GvlGeologist, FCD · 23 March 2008
Reed A. Cartwright · 23 March 2008
Chad · 25 March 2008
phantomreader42 · 25 March 2008
Dov Henis · 30 June 2008
Updated genesis of "tree of life"
Genes Are Primal And Genomes Are Evolved Organisms
A. In view of the information we now have about life and its evolution:
Earth Life: 1. a format of temporarily constrained energy, retained in temporary constrained genetic energy packages in forms of genes, genomes and organisms 2. a real virtual affair that pops in and out of existence in its matrix, which is the energy constrained in Earth's biosphere.
Earth organism: a temporary self-replicable constrained-energy genetic system that supports and maintains Earth's biosphere by maintenance of genes.
Gene: a primal Earth's organism.
Genome: a multigenes organism consisting of a cooperative commune of its member genes.
Cellular organisms: mono- or multi-celled earth organisms.
B. Update of life sciences conceptions is now feasible and urgently desirable:
- First were independent individual genes, Earth's primal organisms.

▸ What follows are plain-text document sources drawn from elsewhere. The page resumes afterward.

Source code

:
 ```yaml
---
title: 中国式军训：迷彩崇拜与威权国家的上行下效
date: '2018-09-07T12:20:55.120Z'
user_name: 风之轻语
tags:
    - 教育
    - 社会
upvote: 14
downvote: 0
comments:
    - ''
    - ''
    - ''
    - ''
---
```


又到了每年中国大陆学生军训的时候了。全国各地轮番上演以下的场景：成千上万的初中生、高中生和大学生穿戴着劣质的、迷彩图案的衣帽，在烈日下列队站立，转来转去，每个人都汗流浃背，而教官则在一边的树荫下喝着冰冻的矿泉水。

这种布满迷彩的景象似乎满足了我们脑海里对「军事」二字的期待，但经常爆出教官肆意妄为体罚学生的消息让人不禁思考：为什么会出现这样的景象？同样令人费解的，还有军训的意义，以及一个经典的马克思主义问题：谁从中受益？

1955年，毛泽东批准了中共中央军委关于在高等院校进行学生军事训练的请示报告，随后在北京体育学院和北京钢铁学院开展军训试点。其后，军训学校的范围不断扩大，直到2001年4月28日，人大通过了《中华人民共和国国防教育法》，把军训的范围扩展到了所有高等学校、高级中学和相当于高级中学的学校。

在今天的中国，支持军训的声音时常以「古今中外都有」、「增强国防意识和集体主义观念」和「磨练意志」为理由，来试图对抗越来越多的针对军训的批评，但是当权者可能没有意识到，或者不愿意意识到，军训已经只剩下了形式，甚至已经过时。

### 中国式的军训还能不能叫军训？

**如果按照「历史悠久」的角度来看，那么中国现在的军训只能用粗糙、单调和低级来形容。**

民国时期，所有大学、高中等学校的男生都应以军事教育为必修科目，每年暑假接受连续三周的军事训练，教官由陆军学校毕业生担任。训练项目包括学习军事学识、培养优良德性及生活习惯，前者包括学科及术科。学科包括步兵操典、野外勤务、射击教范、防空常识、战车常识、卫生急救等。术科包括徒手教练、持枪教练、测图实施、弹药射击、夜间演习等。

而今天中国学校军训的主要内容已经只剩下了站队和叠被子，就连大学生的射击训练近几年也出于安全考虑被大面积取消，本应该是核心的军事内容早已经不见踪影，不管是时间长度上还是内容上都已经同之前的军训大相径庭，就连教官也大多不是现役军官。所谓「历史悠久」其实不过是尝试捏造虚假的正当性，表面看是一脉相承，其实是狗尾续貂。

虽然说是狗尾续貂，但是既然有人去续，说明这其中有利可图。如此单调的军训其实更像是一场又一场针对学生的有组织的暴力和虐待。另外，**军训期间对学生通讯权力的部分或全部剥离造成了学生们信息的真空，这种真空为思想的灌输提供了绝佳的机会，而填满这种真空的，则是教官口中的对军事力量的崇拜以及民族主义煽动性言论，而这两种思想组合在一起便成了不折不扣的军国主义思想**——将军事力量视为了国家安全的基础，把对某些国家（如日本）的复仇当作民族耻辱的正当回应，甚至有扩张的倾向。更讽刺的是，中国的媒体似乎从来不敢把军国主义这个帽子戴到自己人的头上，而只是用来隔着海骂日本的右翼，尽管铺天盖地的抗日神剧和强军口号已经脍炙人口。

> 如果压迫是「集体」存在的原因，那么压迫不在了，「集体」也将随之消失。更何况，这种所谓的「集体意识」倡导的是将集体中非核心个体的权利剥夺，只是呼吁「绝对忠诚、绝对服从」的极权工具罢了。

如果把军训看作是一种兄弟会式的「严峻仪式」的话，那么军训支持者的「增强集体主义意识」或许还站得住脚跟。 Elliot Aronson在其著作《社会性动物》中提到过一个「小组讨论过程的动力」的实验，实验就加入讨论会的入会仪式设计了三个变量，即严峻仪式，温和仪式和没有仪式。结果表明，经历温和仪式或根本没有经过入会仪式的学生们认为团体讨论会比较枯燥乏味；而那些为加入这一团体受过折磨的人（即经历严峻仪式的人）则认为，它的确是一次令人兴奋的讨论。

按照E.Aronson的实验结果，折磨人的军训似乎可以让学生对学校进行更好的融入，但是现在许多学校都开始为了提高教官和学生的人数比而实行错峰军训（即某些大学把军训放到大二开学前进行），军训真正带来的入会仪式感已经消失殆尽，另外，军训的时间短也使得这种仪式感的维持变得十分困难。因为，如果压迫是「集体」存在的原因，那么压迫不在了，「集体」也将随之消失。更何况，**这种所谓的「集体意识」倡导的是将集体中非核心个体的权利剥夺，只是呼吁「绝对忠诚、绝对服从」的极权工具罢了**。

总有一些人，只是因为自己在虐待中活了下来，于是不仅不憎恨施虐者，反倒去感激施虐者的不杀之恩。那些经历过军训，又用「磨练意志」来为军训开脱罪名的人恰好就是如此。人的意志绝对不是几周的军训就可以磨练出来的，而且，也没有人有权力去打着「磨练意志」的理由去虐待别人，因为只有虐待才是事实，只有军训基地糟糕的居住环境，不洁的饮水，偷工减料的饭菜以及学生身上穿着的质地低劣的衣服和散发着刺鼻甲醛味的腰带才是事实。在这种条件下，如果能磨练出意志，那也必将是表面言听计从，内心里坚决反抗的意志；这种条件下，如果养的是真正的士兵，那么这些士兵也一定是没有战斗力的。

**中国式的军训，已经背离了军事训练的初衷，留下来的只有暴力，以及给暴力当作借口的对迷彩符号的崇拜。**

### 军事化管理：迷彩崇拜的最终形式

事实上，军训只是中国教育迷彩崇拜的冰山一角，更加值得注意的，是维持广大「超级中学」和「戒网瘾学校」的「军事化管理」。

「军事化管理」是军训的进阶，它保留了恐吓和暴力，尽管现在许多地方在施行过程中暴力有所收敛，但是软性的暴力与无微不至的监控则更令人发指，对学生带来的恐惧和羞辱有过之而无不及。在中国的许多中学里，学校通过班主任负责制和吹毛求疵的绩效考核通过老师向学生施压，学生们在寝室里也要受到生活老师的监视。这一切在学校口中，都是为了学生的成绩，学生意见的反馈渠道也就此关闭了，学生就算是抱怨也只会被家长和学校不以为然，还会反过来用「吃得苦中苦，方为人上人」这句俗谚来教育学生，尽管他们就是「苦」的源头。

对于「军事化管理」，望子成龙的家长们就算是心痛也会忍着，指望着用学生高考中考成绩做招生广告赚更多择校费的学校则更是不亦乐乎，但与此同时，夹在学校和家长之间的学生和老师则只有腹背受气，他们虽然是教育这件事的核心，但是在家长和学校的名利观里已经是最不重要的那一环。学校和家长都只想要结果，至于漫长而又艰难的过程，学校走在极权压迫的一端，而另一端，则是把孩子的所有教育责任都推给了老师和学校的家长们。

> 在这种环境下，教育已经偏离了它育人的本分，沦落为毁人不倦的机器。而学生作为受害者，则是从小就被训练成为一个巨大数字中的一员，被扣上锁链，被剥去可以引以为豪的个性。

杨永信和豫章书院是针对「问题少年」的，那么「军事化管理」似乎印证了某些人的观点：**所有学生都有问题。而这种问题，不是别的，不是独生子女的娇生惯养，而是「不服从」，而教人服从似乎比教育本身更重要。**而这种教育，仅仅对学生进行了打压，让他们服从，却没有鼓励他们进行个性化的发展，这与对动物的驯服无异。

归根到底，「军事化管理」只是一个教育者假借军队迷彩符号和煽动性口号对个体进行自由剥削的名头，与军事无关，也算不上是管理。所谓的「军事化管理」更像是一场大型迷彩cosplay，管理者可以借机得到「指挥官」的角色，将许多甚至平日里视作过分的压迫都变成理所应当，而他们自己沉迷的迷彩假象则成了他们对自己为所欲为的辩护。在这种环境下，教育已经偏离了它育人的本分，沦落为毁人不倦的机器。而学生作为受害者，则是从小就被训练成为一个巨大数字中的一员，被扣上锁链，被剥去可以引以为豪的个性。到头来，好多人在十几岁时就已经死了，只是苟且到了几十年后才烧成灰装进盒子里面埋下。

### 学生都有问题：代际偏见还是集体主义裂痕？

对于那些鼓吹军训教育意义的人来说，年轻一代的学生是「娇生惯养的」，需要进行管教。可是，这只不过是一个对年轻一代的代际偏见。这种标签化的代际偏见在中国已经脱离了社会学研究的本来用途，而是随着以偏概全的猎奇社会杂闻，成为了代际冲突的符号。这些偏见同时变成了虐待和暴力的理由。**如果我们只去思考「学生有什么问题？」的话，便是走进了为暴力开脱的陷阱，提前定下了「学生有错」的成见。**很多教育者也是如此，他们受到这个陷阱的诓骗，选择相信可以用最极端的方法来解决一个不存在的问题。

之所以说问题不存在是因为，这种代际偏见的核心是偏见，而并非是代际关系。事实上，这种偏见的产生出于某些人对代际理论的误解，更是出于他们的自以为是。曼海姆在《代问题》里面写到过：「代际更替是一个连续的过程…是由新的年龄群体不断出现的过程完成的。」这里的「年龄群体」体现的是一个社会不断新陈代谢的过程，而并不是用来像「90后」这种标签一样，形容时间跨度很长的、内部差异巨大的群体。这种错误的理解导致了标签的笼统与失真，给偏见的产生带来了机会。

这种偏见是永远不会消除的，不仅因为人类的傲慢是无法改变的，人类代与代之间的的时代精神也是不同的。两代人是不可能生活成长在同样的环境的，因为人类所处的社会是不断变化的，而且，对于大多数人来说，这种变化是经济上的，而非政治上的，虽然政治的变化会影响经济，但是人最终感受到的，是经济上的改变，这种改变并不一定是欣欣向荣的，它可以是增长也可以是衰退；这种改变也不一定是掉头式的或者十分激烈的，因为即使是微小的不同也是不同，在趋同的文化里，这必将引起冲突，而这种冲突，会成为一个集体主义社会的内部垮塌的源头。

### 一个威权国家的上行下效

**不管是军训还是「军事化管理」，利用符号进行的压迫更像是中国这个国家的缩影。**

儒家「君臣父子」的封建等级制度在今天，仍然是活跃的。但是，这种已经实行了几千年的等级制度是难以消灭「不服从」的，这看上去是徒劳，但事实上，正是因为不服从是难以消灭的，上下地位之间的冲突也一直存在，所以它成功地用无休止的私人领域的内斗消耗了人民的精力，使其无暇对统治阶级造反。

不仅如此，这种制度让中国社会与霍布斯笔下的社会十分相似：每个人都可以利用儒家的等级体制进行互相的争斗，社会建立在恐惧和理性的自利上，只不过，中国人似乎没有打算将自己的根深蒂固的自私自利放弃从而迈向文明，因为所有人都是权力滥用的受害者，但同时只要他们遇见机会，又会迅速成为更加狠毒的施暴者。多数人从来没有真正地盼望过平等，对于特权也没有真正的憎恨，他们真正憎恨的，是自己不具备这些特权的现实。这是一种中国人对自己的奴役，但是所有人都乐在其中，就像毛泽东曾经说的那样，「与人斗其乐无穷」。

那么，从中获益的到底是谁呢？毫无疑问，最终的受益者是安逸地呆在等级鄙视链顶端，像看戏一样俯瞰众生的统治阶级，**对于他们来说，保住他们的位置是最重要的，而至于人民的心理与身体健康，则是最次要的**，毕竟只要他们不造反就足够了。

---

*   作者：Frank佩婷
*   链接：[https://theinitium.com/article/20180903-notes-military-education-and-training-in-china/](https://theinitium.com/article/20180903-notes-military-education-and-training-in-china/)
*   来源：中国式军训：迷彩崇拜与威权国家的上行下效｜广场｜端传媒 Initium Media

- Genes aggregated cooperatively into genomes, multigenes organisms, with genomes' organs.
- Simultaneously or consequently genomes evolved protective and functional membranes, organs.
- Then followed cellular organisms, with a variety of outer-cell membranes shapes and
functionalities.
This conception is a scientific, NOT TECHNOLOGICAL, life-science innovation.
It is tomorrow's comprehension of life and its evolution.
IT EVOKES INTRIGUING DARWINIAN IMPLICATIONS.
IT IS FRAUGHT WITH INTRIGUING TECHNOLOGICAL DEVELOPMENTS POTENTIALS.